The new system command center is located at the Curtis Bay Coast Guard Yard on Hawkins Point in Baltimore, Maryland, as part of the Coast Guard's Sector Baltimore command. General Dynamics C4 Systems, a business unit of General Dynamics (NYSE:GD) , is the prime contractor for Rescue 21.

"Working closely with the Coast Guard, we are deploying a national system that addresses the urgent communication challenges facing those who are called to duty during a crisis. This is what we do best," said John Weidman, vice president of National Systems for General Dynamics C4 Systems.

Rescue 21 is a command, control and communications system used to monitor distress calls from boats at sea and to coordinate the search-and-rescue response. The system comprises a network of VHF-FM antennae with analog transceivers. Advanced direction-finding technology detects and locates distress calls to within 1.5 miles.
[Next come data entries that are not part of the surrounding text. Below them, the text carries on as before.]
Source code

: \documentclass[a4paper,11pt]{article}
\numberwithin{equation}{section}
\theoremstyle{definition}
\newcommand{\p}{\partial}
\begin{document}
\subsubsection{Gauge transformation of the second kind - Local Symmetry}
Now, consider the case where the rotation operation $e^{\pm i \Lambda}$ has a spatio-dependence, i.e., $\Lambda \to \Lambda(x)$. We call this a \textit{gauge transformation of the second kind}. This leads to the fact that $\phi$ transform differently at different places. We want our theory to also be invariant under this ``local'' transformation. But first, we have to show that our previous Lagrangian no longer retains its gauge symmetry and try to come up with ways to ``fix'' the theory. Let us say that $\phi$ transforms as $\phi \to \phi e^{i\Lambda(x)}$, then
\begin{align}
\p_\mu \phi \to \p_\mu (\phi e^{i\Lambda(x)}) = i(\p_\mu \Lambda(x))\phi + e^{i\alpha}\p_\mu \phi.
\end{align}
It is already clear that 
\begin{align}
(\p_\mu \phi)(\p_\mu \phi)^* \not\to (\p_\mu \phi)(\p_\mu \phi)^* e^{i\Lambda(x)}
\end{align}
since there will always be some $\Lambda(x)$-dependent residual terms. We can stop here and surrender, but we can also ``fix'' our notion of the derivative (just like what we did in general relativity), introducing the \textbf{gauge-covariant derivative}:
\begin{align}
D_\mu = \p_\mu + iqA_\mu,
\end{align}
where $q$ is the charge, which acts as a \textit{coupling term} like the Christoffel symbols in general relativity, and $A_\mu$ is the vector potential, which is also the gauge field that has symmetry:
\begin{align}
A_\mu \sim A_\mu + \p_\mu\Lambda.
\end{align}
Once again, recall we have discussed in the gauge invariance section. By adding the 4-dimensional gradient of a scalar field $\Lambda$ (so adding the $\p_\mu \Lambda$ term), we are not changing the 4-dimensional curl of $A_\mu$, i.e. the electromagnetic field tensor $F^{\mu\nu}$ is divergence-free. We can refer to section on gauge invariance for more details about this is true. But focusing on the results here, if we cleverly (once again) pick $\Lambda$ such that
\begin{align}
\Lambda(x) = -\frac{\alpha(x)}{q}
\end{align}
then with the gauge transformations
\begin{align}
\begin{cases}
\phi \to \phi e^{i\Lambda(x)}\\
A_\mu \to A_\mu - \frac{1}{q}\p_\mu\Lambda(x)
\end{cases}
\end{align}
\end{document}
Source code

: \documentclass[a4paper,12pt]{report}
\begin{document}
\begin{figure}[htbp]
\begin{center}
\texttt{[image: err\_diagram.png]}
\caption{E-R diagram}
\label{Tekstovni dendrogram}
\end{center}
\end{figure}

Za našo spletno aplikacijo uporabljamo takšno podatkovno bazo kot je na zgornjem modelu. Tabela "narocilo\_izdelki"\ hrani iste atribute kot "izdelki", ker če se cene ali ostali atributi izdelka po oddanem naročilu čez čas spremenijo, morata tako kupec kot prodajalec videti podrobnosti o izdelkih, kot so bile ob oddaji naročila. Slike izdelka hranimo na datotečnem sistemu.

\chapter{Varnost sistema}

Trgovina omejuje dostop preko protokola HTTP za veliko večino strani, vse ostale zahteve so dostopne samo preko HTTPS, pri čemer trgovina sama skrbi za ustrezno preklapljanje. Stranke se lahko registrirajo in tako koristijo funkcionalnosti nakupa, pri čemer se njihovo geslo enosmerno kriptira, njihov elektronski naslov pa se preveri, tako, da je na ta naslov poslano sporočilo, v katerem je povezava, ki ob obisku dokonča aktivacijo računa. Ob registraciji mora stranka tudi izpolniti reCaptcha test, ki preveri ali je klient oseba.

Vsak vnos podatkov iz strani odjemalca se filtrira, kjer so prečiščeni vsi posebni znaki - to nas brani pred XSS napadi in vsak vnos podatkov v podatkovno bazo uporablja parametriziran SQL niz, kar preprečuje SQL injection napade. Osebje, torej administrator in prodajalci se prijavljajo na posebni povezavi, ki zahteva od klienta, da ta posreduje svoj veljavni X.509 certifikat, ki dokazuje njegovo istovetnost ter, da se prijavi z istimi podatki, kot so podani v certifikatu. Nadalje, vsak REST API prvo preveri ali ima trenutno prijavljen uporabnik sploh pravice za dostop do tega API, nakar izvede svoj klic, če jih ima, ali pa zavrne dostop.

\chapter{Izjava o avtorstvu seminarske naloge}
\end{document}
The system also provides unprecedented voice clarity, records emergency calls and detects hoax calls, avoiding unnecessary tasking of rescue personnel and resources.

In addition to search and rescue, Rescue 21's command and control capabilities can be electronically relocated to another operating sector if weather or other factors affect normal operations.

Currently covering more than 35,000 miles of United States coastline, Rescue 21 towers and command centers are operating at Coast Guard sectors along the East and Gulf coasts and portions of the West coast. All 34 Rescue 21 regions are scheduled for completion in 2012. When fully operational, the system will cover 42,000 nautical miles of coastline. The first life saved using Rescue 21 was in New Jersey in November 2005.

Rescue 21 is the first post-9/11 national wireless network for first responders. In a similar effort, the Department of Justice also selected General Dynamics to implement wireless communications services to federal law enforcement agency personnel as part of the Integrated Wireless Network (IWN) program. IWN will provide secure, interoperable wireless voice communications that support federal law enforcement missions and first responder operations. The network will provide federal agency interoperability with appropriate links to state, local and tribal public safety and homeland security entities.